(Dataset entries)
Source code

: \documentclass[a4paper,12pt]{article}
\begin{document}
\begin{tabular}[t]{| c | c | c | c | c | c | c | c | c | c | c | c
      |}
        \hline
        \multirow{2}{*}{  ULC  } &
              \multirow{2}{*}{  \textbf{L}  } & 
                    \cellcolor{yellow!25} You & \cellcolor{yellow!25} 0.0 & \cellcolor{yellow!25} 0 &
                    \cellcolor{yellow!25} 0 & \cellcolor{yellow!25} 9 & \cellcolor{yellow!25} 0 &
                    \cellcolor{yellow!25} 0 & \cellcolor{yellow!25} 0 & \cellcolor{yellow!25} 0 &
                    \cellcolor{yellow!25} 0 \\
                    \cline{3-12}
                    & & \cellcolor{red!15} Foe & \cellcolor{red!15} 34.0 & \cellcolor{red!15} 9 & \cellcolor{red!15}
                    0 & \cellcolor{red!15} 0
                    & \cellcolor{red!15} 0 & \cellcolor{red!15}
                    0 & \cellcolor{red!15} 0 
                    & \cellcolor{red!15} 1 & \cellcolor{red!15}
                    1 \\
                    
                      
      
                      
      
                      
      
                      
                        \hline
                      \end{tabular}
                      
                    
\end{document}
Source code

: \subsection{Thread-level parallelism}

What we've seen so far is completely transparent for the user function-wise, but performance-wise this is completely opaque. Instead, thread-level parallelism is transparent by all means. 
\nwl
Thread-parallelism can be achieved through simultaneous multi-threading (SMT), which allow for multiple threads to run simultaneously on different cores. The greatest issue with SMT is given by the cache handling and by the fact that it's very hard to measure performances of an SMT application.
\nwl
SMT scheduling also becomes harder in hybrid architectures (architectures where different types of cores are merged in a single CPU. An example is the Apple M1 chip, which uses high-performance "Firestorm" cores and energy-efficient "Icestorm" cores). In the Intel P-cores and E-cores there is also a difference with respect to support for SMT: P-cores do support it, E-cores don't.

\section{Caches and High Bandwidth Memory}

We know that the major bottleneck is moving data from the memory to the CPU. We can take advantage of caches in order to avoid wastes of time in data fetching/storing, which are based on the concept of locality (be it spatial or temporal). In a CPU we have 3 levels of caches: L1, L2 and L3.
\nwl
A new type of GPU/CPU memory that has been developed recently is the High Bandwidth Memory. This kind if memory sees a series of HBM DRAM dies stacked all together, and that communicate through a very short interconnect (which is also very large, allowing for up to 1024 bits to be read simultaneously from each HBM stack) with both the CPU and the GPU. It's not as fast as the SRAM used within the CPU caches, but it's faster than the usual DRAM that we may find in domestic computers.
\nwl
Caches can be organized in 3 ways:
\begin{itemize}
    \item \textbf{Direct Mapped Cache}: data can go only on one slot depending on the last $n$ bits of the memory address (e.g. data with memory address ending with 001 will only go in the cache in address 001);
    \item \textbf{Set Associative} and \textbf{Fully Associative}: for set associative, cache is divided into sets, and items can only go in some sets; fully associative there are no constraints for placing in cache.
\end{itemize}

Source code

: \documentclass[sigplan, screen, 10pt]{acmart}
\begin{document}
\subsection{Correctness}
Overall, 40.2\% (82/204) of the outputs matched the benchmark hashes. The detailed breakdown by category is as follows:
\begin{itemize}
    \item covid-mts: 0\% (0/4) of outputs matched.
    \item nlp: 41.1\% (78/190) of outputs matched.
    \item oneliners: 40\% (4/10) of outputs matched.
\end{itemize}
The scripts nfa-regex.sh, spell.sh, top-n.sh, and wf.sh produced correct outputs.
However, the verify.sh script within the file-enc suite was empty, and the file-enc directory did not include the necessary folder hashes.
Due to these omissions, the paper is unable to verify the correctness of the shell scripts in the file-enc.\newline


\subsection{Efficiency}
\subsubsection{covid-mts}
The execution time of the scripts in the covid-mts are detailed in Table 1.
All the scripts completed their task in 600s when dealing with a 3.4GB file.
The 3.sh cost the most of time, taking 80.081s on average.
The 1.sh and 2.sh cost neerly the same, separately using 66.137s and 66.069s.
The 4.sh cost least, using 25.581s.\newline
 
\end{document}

Exercise requirements
Each line of the entries where the string "hashes" occurs should be shown.

Exercise output
Overall, 40.2\% (82/204) of the outputs matched the benchmark hashes. The detailed breakdown by category is as follows:
However, the verify.sh script within the file-enc suite was empty, and the file-enc directory did not include the necessary folder hashes.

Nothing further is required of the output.